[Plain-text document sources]
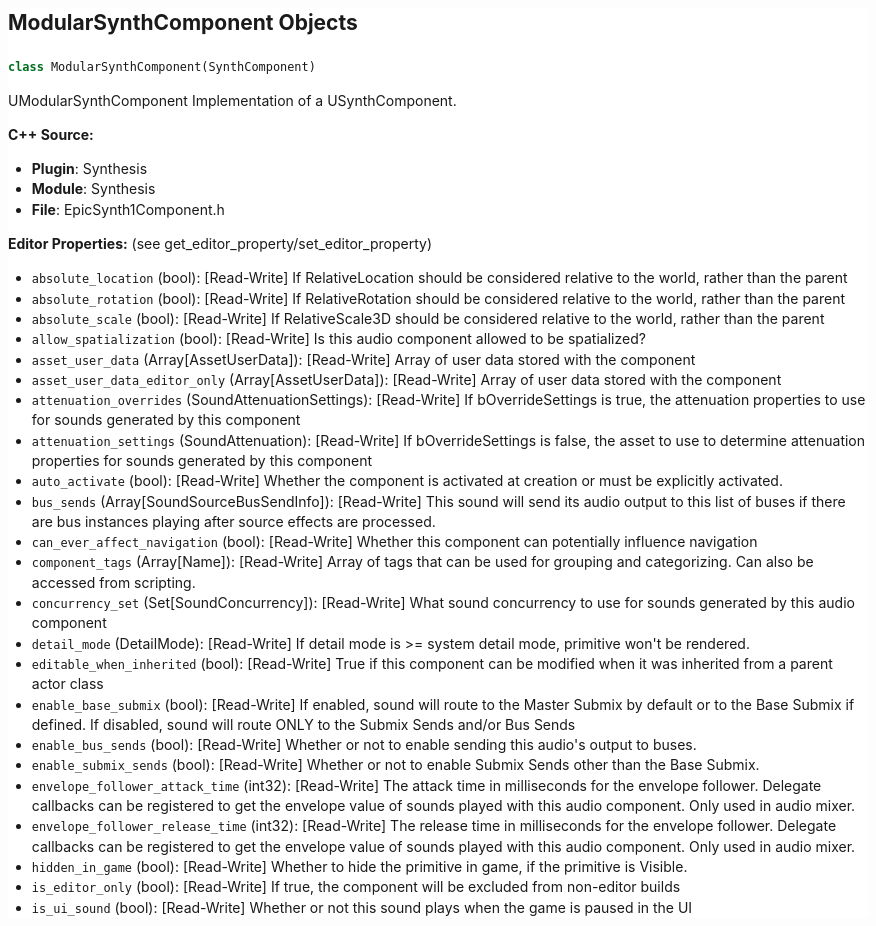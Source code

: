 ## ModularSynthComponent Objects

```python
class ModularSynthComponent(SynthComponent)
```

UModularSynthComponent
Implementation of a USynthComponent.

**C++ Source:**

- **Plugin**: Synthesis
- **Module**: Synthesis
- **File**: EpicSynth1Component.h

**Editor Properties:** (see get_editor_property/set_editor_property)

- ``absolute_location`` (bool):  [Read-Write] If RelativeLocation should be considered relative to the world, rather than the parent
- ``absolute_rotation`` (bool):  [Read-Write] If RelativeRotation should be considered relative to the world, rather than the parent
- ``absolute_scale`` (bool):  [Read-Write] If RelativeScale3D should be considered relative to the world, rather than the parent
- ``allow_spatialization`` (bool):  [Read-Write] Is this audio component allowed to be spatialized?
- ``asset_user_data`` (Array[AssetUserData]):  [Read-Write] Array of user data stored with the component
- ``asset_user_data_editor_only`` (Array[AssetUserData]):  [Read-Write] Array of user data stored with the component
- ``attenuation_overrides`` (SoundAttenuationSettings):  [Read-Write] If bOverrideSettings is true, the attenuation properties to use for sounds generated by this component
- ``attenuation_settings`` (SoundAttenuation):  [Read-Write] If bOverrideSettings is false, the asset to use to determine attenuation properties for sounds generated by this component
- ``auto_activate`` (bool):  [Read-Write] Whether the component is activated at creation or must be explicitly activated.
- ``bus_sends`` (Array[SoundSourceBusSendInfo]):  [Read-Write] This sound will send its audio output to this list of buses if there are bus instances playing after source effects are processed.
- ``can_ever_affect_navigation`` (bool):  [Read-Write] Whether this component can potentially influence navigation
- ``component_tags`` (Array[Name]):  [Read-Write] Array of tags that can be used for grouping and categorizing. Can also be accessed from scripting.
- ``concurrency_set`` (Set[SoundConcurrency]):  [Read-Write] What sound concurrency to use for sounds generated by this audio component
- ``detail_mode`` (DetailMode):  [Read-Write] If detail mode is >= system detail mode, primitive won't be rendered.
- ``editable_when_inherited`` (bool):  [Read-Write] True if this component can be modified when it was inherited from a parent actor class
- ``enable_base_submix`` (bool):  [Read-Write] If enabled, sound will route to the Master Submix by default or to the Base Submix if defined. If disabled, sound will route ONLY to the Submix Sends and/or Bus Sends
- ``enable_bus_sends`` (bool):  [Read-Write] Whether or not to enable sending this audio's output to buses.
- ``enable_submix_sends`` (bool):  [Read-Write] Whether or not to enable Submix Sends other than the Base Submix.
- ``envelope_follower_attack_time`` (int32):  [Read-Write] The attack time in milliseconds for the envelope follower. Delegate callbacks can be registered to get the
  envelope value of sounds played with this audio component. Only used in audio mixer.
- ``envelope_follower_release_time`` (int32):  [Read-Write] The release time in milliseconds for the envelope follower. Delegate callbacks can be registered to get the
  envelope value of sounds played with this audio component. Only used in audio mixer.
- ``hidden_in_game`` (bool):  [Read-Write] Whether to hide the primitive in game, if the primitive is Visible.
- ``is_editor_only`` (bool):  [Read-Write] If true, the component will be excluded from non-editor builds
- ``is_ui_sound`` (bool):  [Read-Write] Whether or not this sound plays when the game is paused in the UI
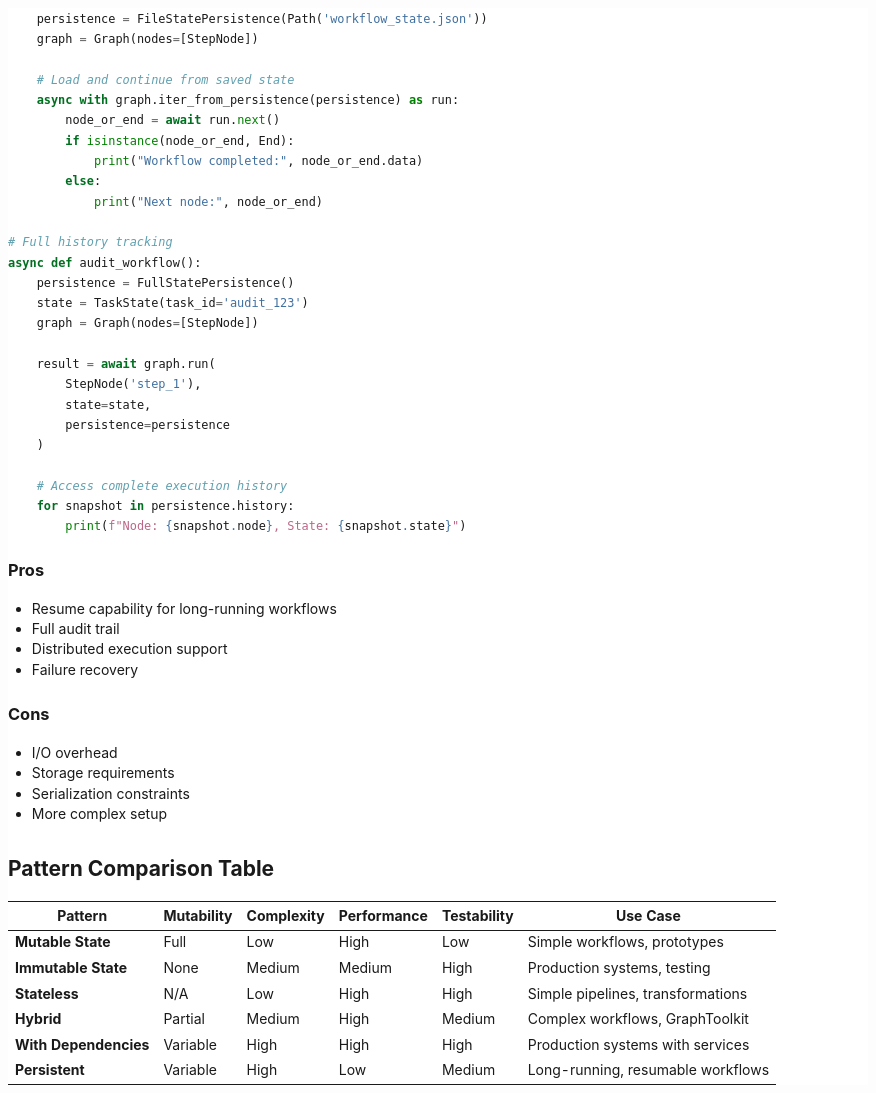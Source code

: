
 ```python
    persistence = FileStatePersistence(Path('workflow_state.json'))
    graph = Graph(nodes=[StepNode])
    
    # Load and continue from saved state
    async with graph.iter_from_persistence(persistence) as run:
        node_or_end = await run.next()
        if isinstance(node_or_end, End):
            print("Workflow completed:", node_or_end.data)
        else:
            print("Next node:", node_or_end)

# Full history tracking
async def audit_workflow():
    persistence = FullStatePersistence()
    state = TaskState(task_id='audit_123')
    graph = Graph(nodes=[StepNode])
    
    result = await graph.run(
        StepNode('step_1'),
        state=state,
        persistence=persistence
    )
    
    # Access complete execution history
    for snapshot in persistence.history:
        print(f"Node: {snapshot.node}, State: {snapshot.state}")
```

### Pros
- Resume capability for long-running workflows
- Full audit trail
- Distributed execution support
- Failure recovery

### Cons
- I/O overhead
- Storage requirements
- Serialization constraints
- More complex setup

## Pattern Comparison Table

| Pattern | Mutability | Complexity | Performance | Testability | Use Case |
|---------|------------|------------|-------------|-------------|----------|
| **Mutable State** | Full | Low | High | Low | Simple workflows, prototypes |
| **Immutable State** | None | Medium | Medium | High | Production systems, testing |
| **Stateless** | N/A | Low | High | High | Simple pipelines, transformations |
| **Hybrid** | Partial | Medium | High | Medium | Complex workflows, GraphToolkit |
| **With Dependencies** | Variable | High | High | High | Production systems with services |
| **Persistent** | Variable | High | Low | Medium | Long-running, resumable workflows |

...

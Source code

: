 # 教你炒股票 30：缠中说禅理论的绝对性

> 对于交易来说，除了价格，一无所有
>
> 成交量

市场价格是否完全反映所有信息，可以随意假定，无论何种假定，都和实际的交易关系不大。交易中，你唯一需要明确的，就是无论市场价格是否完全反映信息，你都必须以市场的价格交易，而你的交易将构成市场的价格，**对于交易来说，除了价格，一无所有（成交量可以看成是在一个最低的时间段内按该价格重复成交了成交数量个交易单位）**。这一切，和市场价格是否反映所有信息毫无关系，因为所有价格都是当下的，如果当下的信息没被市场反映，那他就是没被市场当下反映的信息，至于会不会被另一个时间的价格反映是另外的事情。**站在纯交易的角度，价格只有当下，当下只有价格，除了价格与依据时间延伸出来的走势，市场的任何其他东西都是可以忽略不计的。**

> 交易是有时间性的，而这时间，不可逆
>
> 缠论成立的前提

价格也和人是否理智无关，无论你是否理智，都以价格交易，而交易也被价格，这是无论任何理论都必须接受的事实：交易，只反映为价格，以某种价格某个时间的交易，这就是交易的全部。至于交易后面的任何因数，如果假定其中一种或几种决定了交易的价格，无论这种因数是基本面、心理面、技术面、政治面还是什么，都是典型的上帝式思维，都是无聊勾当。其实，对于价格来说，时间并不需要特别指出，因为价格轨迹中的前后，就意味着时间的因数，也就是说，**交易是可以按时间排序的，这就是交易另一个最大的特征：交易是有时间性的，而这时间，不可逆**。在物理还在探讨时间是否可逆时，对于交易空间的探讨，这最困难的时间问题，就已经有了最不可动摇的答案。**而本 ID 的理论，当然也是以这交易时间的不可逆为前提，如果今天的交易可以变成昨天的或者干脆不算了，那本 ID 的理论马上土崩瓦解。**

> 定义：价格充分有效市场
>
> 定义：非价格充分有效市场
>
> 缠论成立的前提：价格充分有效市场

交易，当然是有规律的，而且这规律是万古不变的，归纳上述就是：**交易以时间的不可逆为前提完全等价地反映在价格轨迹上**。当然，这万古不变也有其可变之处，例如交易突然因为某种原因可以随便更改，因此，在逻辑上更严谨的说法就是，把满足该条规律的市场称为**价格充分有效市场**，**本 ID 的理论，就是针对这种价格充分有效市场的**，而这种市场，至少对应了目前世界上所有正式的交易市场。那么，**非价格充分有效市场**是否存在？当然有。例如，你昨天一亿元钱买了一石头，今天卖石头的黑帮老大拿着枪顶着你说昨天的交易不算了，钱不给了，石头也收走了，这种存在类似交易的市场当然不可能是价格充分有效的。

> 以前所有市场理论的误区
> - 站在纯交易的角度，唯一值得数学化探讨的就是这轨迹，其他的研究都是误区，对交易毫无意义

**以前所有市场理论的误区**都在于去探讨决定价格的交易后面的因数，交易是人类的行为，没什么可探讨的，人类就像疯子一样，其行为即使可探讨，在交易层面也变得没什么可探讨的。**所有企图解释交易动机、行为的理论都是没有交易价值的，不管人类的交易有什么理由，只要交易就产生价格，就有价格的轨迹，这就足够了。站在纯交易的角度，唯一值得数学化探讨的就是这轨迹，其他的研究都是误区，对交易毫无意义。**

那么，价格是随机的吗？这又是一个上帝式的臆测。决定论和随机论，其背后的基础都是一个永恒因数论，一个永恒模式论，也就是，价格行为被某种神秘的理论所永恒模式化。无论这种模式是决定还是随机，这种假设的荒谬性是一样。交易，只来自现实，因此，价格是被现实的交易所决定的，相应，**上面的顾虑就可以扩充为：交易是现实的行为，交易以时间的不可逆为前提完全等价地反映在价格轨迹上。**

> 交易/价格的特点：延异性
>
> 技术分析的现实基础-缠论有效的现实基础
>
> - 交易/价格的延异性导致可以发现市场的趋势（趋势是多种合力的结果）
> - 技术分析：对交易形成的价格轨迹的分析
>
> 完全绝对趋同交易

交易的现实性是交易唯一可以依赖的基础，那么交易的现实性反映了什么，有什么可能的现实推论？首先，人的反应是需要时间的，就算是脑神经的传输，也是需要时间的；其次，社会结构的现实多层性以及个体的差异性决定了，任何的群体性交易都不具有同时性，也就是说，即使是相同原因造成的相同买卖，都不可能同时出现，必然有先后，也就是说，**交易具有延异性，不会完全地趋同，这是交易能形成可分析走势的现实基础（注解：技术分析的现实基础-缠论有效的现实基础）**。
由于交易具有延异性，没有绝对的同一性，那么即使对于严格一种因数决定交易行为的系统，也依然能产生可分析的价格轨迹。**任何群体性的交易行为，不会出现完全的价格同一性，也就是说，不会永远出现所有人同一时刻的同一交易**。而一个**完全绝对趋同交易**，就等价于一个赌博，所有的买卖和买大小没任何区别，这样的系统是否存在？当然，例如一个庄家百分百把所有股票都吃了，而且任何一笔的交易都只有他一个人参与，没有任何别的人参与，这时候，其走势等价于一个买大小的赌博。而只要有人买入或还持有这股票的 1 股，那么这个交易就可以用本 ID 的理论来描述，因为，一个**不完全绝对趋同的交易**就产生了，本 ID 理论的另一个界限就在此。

--

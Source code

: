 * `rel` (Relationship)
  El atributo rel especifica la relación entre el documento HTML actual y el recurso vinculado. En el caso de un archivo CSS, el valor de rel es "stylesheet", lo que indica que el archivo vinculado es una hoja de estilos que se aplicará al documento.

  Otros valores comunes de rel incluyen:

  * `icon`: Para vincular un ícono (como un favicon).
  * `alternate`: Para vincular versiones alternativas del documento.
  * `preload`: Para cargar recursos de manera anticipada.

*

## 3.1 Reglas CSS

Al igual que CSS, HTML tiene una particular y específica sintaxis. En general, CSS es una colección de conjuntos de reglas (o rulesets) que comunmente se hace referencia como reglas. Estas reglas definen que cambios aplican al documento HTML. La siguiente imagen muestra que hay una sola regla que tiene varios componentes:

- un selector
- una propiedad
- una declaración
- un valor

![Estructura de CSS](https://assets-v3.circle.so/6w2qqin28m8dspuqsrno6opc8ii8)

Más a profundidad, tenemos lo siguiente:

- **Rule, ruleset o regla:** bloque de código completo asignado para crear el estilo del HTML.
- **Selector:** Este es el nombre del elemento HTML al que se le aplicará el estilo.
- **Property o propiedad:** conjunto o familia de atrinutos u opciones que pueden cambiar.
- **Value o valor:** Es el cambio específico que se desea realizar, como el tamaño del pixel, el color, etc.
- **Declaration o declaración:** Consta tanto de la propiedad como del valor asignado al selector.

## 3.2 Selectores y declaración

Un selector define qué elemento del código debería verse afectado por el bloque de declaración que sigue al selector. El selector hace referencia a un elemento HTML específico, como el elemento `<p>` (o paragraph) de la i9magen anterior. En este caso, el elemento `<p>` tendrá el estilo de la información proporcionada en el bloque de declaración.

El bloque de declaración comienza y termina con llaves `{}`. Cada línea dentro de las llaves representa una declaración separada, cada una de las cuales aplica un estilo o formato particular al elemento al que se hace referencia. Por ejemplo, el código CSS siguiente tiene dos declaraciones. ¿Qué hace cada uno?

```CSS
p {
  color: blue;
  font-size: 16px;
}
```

- WHAT THE TASK ASKS
Scan the records above for lines with the word "registered". Then report how many there are, as a bare number.

- ANSWER SECTION
2